The video camera is built into the bottom of the grip of the Taser and is activated by the release of the safety catch. Steve Tuttle, a spokesman for Taser International in Scottsdale, Ariz., said the Taser Cam is a response to concerns from the public, who want to make sure the devices aren't being used in a careless or brutal manner.
"Adding some accountability does not hurt," he said.
Ottawa police Sgt. Mark Barclay, the force's main stun gun expert, said police hope the cameras will calm the fears of citizens and watchdog groups alike. "Now there's going to be that other piece of evidence that can be brought forward to look at," he said, adding that it will also protect officers from false complaints. "You explain what you're doing."
Reliability an issue
The camera is activated by the release of the stun gun's safety catch and doesn't shut off until the gun is shut down. Taser International said police won't be able to override the camera or edit the footage after the fact.
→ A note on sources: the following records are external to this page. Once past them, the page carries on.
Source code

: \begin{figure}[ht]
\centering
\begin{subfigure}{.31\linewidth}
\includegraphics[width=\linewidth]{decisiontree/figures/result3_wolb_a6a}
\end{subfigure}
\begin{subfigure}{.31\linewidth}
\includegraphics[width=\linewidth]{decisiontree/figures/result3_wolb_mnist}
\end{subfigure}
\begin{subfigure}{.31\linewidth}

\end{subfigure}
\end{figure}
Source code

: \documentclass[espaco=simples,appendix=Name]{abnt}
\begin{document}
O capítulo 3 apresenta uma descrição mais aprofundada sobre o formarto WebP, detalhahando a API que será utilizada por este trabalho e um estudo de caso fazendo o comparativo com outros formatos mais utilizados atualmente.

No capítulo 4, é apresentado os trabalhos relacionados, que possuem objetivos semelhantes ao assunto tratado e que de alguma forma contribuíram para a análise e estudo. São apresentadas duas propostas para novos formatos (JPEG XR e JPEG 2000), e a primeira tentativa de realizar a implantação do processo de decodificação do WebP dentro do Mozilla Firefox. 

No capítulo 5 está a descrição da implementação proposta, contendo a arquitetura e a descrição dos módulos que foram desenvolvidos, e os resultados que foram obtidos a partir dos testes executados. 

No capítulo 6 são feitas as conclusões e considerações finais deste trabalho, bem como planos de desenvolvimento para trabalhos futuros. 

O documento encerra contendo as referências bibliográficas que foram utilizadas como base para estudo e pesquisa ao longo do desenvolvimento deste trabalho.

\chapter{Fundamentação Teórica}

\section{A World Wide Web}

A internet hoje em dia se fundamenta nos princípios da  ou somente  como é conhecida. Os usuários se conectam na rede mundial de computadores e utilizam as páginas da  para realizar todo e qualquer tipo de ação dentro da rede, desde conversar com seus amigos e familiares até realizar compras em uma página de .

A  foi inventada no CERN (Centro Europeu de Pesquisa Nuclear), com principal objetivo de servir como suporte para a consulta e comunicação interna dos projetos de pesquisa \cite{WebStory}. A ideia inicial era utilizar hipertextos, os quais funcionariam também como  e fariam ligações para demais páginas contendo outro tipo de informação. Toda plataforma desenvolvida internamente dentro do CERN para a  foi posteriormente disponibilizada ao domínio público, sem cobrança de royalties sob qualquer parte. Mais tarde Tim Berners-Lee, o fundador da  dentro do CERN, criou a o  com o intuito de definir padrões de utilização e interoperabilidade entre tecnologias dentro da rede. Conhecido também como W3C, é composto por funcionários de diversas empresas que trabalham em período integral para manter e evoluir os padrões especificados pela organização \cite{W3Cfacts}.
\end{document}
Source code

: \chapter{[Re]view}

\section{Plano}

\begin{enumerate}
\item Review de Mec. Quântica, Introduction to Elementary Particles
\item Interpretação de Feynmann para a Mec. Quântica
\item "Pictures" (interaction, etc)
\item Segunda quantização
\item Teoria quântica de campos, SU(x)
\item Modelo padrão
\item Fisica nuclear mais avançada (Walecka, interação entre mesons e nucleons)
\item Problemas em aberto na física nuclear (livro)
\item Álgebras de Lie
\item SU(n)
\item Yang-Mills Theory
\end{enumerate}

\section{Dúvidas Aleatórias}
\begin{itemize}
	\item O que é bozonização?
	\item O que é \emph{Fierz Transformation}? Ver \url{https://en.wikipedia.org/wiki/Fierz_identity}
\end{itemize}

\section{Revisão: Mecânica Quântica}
Barclay said he has used the Taser Cam twice. It worked well on one of those occasions, but the other time, the camera blanked out when Barclay pulled the trigger on a man who was holding a knife to his own throat. He said that's the type of scenario the device is designed for.
So far, another problem with the cameras is that police are trained to shoot their service pistols with a two-handed hold, and may use that hold for their stun gun in a stressful situation, blocking the camera lens, Barclay said.
Recordings may be incomplete: critic
Matthew MacGarvey, a lawyer who helped win an appeal case that found an Ottawa police officer guilty of excessive force after a stun gun was used on an Ottawa man at a demonstration in 2003, said he likes the idea of the camera in theory, as pictures and audio often help get to the truth of an incident. However, MacGarvey said he believes the Taser Cam begins recording too late and doesn't show what led up to the use of the device.
Footage shot by bystanders helped MacGarvey's client Paul Smith win his case after an appeal of an internal investigation, and MacGarvey said it was also a bystander's video that led the public to question whether it was really necessary for RCMP officers to use a stun gun on Robert Dziekanski, who died moments later, at the Vancouver airport in October 2007.
In Smith's case, police cameras also videotaped the incident, but their footage blanked out during two periods coinciding with the time police used a stun gun on Smith.
"In the case of the Vancouver airport, if that video would have been shot by a police officer, I don't think we would have seen what we in fact saw," Smith added.
Smith was shot with a stun gun twice by a police officer while handcuffed after taking pictures at a demonstration outside the office of Citizenship and Immigration Canada in downtown Ottawa on May 29, 2003. An internal police investigation found two officers not guilty of excessive use of force. Smith appealed to the Ontario Civilian Commission on Police Services, which found Sgt. Paulo Batista guilty of excessive use of force in November 2005.